Nusra Front, allies overrun key Syrian city

Syria’s Al-Qaeda affiliate and its allies overran the last major government-held city in the northwestern province of Idlib

Published: Updated:
Enable Read mode
100% Font Size

Islamist insurgents including al-Qaeda's wing in Syria, Nusra Front, captured the northwestern Syrian town of Jisr al-Shughour on Saturday, for the first time in the four-year-old conflict.

Syrian state media said the army had redeployed to the town's surroundings "to avoid civilian casualties". They said the army was battling "a large number of terrorists coming from the Turkish border."

The capture of the strategic town is the latest in a series of setbacks for government forces in the south and the north.

Opposition fighters and the Syrian Observatory for Human Rights said the town, on a road between the coastal city of Latakia and city of Aleppo, was now fully controlled by insurgents

"All of Jisr al-Shughour is now liberated, there is no more regime there," Ahmad of the media office of the Islamist Ahrar al-Sham group, which is taking part in the battle, told Reuters.

After taking the town, fighters continued their assault with the aim of pushing the army from the few remaining government areas in the province of Idlib.

Advertisement
Nusra Front fighters ride a military vehicle that they seized from forces loyal to Syria's president Bashar Al-Assad in Jisr al-Shughour town after rebels took control of the area April 25, 2015. Reuters
Nusra Front fighters ride a military vehicle that they seized from forces loyal to Syria's president Bashar Al-Assad in Jisr al-Shughour town after rebels took control of the area April 25, 2015. Reuters

Withdrawing Syrian troops execute 23 prisoners

Meanwhile, Rami Abdel Rahman, director of the Syrian Observatory for Human Rights, said military intelligence forces executed the prisoners who were being held in a makeshift facility in Jisr al-Shughour.
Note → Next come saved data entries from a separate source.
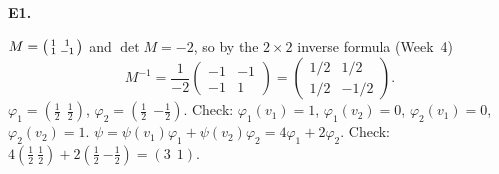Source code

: \documentclass[10pt]{scrartcl}
\begin{document}
\begin{prob}\textbf{E1.}\par{}
\begin{steps}
  \ii $M=\begin{psmallmatrix}1&1\\1&-1\end{psmallmatrix}$ and $\det M=-2$, so by the $2\times2$ inverse formula (Week~4)
  \[
    M^{-1}=\frac1{-2}\begin{pmatrix}-1&-1\\-1&1\end{pmatrix}=\begin{pmatrix}1/2&1/2\\1/2&-1/2\end{pmatrix}.
  \]
  \ii $\varphi_1=(\tfrac12\ \ \tfrac12)$, $\varphi_2=(\tfrac12\ \ {-\tfrac12})$. Check: $\varphi_1(v_1)=1$, $\varphi_1(v_2)=0$, $\varphi_2(v_1)=0$, $\varphi_2(v_2)=1$.
  \ii $\psi=\psi(v_1)\varphi_1+\psi(v_2)\varphi_2=4\varphi_1+2\varphi_2$. Check: $4(\frac12\ \frac12)+2(\frac12\ {-\frac12})=(3\ \ 1)$.
\end{steps}
\end{prob}
\end{document}

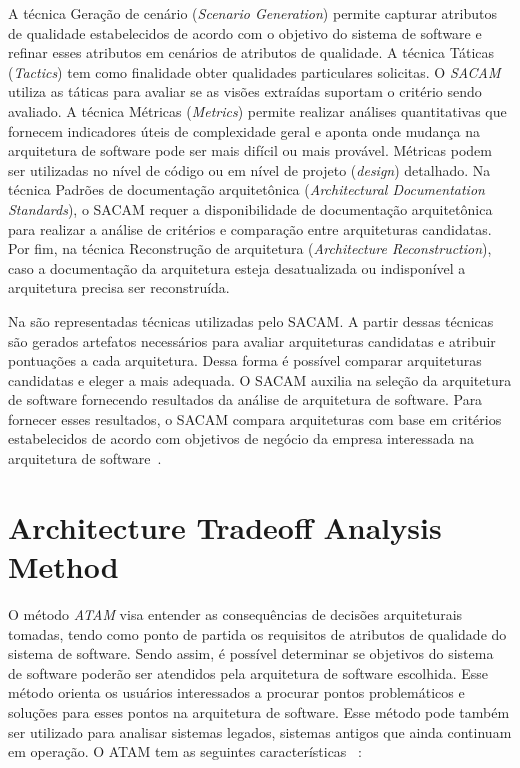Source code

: A técnica Geração de cenário (\emph{Scenario Generation}) permite capturar atributos de qualidade estabelecidos de acordo com o objetivo do sistema de software  e refinar esses atributos em cenários de atributos de qualidade. A técnica Táticas (\emph{Tactics}) tem como finalidade  obter qualidades particulares solicitas.
O \emph{\acrfull{SACAM}} utiliza as táticas para avaliar se as visões extraídas suportam o critério sendo avaliado.
A técnica Métricas (\emph{Metrics}) permite realizar análises quantitativas que fornecem indicadores úteis de complexidade geral e aponta onde  mudança na arquitetura de software pode ser mais difícil ou mais provável. 
Métricas podem ser utilizadas no nível de código ou em  nível de projeto (\emph{design}) detalhado. Na técnica Padrões de documentação arquitetônica (\emph{Architectural Documentation Standards}), o SACAM requer a disponibilidade de documentação arquitetônica para realizar a análise de critérios e comparação entre arquiteturas candidatas. Por fim, na técnica Reconstrução de arquitetura (\emph{Architecture Reconstruction}), caso a documentação da arquitetura esteja desatualizada ou indisponível a arquitetura precisa ser reconstruída. 

%

Na  são representadas técnicas utilizadas pelo SACAM. A partir dessas técnicas são gerados artefatos necessários para avaliar arquiteturas candidatas e atribuir pontuações a cada arquitetura. Dessa forma é possível comparar arquiteturas candidatas e eleger a mais adequada. O SACAM auxilia na seleção da arquitetura de software fornecendo resultados da análise de arquitetura de software. Para fornecer esses resultados, o SACAM compara arquiteturas com base em critérios estabelecidos de acordo com objetivos de negócio da empresa interessada na arquitetura de software~\cite{SACAM}. 

\section{Architecture Tradeoff Analysis Method}

O método \emph{\acrfull{ATAM}} visa entender as consequências de decisões arquiteturais tomadas, tendo como ponto de partida os requisitos de atributos de qualidade do sistema de software. Sendo assim, é possível determinar se objetivos do sistema de software poderão ser atendidos pela arquitetura de software escolhida. Esse método orienta os usuários interessados a procurar pontos problemáticos e soluções para esses pontos na arquitetura de software. Esse método pode também ser utilizado para analisar sistemas legados, sistemas antigos que ainda continuam em operação. O ATAM tem as seguintes características ~\cite{ATAM}: 

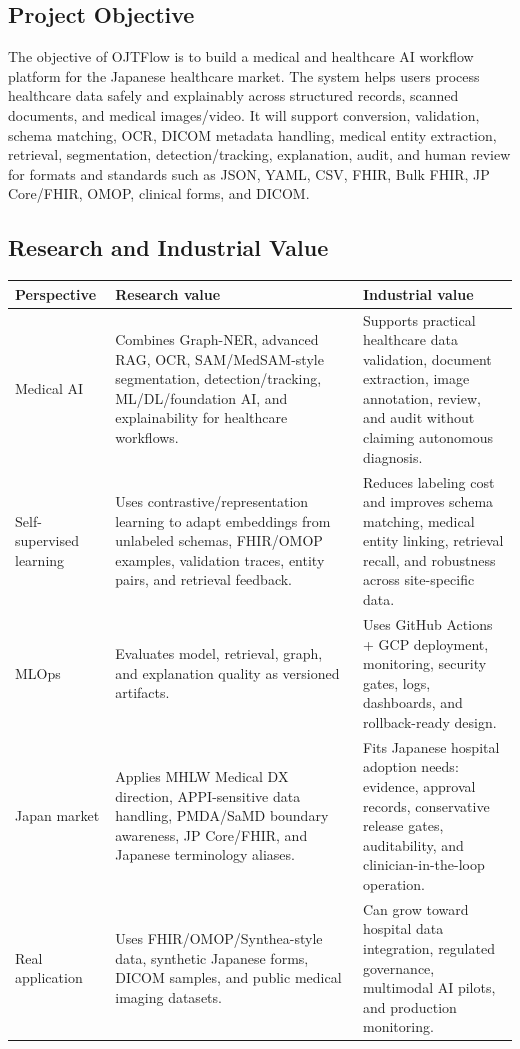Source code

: \documentclass[11pt,a4paper]{article}
\newcommand{\projectname}{OJTFlow}
\begin{document}
\subsection{Project Objective}

The objective of \projectname{} is to build a medical and healthcare AI workflow platform for the Japanese healthcare market. The system helps users process healthcare data safely and explainably across structured records, scanned documents, and medical images/video. It will support conversion, validation, schema matching, OCR, DICOM metadata handling, medical entity extraction, retrieval, segmentation, detection/tracking, explanation, audit, and human review for formats and standards such as JSON, YAML, CSV, FHIR, Bulk FHIR, JP Core/FHIR, OMOP, clinical forms, and DICOM.

\subsection{Research and Industrial Value}

\begin{tabularx}{\textwidth}{p{}X X}
\toprule
\textbf{Perspective} & \textbf{Research value} & \textbf{Industrial value} \\
\midrule
Medical AI & Combines Graph-NER, advanced RAG, OCR, SAM/MedSAM-style segmentation, detection/tracking, ML/DL/foundation AI, and explainability for healthcare workflows. & Supports practical healthcare data validation, document extraction, image annotation, review, and audit without claiming autonomous diagnosis. \\
Self-supervised learning & Uses contrastive/representation learning to adapt embeddings from unlabeled schemas, FHIR/OMOP examples, validation traces, entity pairs, and retrieval feedback. & Reduces labeling cost and improves schema matching, medical entity linking, retrieval recall, and robustness across site-specific data. \\
MLOps & Evaluates model, retrieval, graph, and explanation quality as versioned artifacts. & Uses GitHub Actions + GCP deployment, monitoring, security gates, logs, dashboards, and rollback-ready design. \\
Japan market & Applies MHLW Medical DX direction, APPI-sensitive data handling, PMDA/SaMD boundary awareness, JP Core/FHIR, and Japanese terminology aliases. & Fits Japanese hospital adoption needs: evidence, approval records, conservative release gates, auditability, and clinician-in-the-loop operation. \\
Real application & Uses FHIR/OMOP/Synthea-style data, synthetic Japanese forms, DICOM samples, and public medical imaging datasets. & Can grow toward hospital data integration, regulated governance, multimodal AI pilots, and production monitoring. \\
\bottomrule
\end{tabularx}
\end{document}
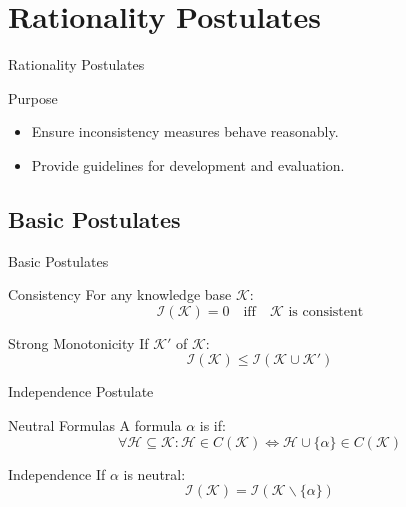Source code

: \section{Rationality Postulates}

\begin{frame}{Rationality Postulates}
    \begin{block}{Purpose}
        \begin{itemize}
            \item Ensure inconsistency measures behave reasonably.
            \item Provide guidelines for development and evaluation.
        \end{itemize}
    \end{block}
\end{frame}

\subsection{Basic Postulates}

\begin{frame}{Basic Postulates}
    \begin{block}{Consistency}
        For any knowledge base $\mathcal{K}$:
        \[
            \mathcal{I}(\mathcal{K}) = 0 \quad \text{iff} \quad \mathcal{K} \text{ is consistent}
        \]
    \end{block}
    \begin{block}{Strong Monotonicity}
        If $\mathcal{K}'$  of $\mathcal{K}$:
        \[
            \mathcal{I}(\mathcal{K}) \leq \mathcal{I}(\mathcal{K} \cup \mathcal{K}')
        \]
    \end{block}
\end{frame}

\begin{frame}{Independence Postulate}
    \begin{block}{Neutral Formulas}
        A formula $\alpha$ is  if:
        \[
            \forall \mathcal{H} \subseteq \mathcal{K}: \mathcal{H} \in C(\mathcal{K}) \Leftrightarrow \mathcal{H} \cup \{\alpha\} \in C(\mathcal{K})
        \]
    \end{block}
    \begin{block}{Independence}
        If $\alpha$ is neutral:
        \[
            \mathcal{I}(\mathcal{K}) = \mathcal{I}(\mathcal{K} \backslash \{\alpha\})
        \]
    \end{block}
\end{frame}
"Military intelligence members executed 23 prisoners before their withdrawal from the area of the National Hospital in the southwest of Jisr al-Shughour," the Observatory said.

Abdel Rahman said the prisoners were being held near the main hospital building.

News of the deaths came after Al-Nusra Front seized Jisr al-Shughour on Saturday morning.

Residents flee Jisr al-Shughour town after rebels took control of the area April 25, 2015. Reuters
Residents flee Jisr al-Shughour town after rebels took control of the area April 25, 2015. Reuters

Advance on coast

Last month the Sunni Islamist groups seized the city of Idlib, the capital of the province of Idlib near Turkey, after forming an alliance which includes Nusra, the hardline Ahrar al-Sham movement and Jund al-Aqsa, but not Islamic State of Iraq and Syria, their rival.

The Islamist alliance calls itself Army of Fatah, a reference to the conquests that spread Islam across the Middle East from the seventh century.

Islamist groups agreed to unite in the battle for Jisr al-Shughour under the name "Battle for Victory". The formation of alliances by groups before major battles is one of the factors behind the advances, sources say.

By taking Jisr al-Shughour, the insurgents have edged closer to the coastal province of Latakia, Syrian President Bashar al-Assad's stronghold, and are now less than 8 km from villages loyal to the government near the coast.

"Jisr al-Shughour is more important than Idlib itself, it is very close to the coastal area which is a regime area, the coast now is within our fire reach," Ahmad from Ahrar al-Sham said.

Syrian forces captured the town of Jisr al-Shughour in June 2011 when what the government described as armed gangs killed more than 120 security personnel in the town after large demonstrations there.

A rebellion in Jisr al-Shughour, a town of 50,000, in 1980 against President Hafez al-Assad, Bashar's father, was crushed with scores of deaths.